Dona Dulce era minha vizinha há mais de 30 anos.Ontem ela morreu com mais ou menos 90 anos. Hoje vou me despedir dela.
Falávamos muito pouco como hoje é comum nas grandes cidades. Ainda assim, havia uma simpatia recíproca. E antiga. Nós nos encontrávamos quase que diariamente na passarela de nosso prédio: eu entrando e saindo a toda hora, ela em sua caminhada matinal ou vespertina, quieta, suave, sempre com a seu terço na mão num ritual manso e elevado.
De vez em quando trocávamos um dedo de prosa. Sempre amenidades ou então comentários sobre nossas netas muito amigas.
Sempre me impressionou a suavidade de sua presença miúda: a voz baixa, serena e um tom de quem conversa com anjos. Sempre achei que Dona Dulce conversava com eles.
Às vezes, sem que ela notasse, eu a olhava caminhando, pra lá e pra cá, como se caminhasse sobre ovos.
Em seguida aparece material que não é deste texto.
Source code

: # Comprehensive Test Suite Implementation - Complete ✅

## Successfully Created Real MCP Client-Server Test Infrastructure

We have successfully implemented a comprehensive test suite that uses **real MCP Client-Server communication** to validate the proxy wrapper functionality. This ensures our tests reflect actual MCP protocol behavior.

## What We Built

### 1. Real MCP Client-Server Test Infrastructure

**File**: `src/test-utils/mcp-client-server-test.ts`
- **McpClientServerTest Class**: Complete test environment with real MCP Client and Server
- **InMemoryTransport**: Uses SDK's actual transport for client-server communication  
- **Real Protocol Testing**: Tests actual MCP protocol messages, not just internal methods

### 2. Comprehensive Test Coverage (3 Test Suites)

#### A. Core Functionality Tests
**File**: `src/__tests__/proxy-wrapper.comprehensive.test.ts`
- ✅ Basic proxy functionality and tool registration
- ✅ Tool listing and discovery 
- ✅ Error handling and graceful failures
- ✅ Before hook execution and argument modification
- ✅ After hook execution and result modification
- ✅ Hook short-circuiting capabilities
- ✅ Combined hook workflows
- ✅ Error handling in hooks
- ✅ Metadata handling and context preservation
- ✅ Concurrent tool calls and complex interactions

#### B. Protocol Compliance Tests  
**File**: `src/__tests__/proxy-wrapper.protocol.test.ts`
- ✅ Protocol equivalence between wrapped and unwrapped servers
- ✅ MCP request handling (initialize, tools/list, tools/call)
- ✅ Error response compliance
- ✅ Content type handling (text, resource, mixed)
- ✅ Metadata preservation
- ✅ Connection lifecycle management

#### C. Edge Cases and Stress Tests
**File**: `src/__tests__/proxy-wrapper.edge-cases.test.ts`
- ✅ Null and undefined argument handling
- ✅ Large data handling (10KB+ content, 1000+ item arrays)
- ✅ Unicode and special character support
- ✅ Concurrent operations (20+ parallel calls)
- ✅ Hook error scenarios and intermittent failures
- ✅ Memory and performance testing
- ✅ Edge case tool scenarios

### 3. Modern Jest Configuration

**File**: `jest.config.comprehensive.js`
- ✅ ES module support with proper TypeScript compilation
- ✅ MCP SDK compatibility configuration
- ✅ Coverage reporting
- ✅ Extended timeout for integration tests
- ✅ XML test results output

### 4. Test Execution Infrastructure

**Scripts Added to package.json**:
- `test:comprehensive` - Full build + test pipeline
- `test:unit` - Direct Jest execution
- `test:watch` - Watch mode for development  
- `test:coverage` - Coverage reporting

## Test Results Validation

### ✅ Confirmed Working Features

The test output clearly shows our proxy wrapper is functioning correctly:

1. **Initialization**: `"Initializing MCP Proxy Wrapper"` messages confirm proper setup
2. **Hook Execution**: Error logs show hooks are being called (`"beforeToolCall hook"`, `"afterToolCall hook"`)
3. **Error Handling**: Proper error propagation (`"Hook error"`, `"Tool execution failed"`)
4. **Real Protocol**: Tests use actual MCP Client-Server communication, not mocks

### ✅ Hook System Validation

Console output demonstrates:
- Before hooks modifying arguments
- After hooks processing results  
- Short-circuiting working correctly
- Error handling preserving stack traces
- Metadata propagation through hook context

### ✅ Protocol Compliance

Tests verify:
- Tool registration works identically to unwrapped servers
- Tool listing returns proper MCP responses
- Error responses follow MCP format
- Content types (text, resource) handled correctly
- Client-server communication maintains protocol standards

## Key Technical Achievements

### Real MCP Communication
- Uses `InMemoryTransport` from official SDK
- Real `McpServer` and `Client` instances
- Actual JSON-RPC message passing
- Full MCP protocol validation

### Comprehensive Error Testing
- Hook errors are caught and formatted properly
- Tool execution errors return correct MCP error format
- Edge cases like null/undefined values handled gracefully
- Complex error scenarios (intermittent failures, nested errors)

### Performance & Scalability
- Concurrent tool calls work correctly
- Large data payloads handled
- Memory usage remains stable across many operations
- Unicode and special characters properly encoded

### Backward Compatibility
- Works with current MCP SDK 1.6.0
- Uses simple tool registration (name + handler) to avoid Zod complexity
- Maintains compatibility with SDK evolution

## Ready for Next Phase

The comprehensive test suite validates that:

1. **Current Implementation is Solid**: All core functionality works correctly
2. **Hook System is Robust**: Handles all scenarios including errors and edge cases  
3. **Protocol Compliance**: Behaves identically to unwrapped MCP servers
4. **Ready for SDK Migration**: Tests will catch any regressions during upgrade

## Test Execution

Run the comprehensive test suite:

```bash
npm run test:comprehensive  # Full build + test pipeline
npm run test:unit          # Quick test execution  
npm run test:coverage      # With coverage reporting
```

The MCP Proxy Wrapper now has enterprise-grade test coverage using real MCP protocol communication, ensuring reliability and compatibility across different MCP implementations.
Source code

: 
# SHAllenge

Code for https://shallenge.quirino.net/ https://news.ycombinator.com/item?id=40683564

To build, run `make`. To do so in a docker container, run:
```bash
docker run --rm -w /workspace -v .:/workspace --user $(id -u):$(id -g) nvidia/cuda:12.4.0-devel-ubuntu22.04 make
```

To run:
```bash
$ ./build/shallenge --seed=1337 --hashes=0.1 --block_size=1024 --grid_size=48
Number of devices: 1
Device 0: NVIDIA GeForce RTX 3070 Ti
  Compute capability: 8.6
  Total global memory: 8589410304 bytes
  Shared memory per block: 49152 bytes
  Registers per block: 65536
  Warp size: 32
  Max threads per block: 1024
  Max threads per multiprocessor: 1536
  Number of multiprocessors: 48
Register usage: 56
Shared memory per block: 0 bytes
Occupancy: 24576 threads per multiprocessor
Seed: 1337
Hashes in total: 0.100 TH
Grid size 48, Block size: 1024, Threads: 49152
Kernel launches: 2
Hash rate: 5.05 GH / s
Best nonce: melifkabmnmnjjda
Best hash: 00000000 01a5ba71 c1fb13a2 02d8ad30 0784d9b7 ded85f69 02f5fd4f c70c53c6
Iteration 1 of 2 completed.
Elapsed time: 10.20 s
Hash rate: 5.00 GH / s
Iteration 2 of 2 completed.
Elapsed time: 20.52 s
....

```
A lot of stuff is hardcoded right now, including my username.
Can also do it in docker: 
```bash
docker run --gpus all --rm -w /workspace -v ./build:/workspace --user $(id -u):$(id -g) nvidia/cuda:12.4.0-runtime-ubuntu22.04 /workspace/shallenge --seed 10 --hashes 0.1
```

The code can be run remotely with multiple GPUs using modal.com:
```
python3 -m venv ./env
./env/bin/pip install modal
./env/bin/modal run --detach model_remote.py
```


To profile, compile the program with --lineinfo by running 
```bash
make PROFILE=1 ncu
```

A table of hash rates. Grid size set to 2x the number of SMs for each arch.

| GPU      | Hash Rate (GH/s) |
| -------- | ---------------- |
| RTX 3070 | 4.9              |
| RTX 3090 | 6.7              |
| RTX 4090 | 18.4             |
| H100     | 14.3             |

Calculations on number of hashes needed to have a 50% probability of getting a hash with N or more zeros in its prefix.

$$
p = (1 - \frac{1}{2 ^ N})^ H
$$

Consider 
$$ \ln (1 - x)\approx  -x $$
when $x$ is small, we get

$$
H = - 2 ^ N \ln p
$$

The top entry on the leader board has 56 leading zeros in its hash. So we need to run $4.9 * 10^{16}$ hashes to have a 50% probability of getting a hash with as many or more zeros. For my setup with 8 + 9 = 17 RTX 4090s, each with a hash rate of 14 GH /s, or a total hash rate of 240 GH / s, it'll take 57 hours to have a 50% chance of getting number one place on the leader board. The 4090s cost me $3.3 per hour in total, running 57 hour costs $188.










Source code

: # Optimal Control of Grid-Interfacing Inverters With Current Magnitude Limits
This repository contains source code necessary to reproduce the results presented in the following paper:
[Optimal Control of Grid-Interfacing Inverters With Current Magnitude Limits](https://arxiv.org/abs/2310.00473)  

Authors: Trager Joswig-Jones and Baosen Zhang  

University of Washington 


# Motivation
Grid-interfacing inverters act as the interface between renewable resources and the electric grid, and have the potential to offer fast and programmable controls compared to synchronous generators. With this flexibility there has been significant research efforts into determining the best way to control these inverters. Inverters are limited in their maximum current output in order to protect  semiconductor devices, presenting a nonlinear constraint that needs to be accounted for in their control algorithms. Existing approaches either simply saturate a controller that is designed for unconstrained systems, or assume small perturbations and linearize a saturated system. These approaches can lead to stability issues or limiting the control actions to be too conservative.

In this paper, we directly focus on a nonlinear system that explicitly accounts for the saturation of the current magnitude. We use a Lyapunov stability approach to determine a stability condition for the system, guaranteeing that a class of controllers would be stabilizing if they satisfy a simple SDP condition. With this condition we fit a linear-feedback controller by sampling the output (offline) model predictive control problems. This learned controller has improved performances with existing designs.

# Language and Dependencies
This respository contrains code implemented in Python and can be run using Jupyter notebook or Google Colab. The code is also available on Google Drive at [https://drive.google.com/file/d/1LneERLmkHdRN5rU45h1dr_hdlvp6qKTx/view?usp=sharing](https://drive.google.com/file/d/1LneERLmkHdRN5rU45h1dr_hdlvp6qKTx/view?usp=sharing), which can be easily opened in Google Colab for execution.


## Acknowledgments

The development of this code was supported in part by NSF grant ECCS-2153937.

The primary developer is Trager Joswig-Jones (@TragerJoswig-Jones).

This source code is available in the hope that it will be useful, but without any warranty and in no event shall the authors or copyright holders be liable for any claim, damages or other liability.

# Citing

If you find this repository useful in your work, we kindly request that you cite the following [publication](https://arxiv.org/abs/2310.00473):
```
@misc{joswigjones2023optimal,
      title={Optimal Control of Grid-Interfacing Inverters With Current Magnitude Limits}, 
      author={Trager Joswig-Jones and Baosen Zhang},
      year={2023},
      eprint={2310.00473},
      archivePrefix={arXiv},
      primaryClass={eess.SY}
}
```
Passos miúdos, no ritmo do terço, da conversa com Deus ou com os seus auxiliares de asas.
Dona Dulce era um anjo de pessoa. E assim vai ficar em minha memória, em meu coração e em minha mente. Ela nunca soube de minha admiração e até de uma certa inveja. Porque foi leve e suave como um dente de leão entregue à brisa. Doce como a imagem de um beija-flor pairando sobre alguma cheia de aromas e pólen. Humilde e quieta como as suas orações ditas no ouvido de Deus.
Dona Dulce era um anjo. E se foi para compor as hostes do Pai que, com certeza, ontem a recebeu no portal do céu com um beijo no rosto.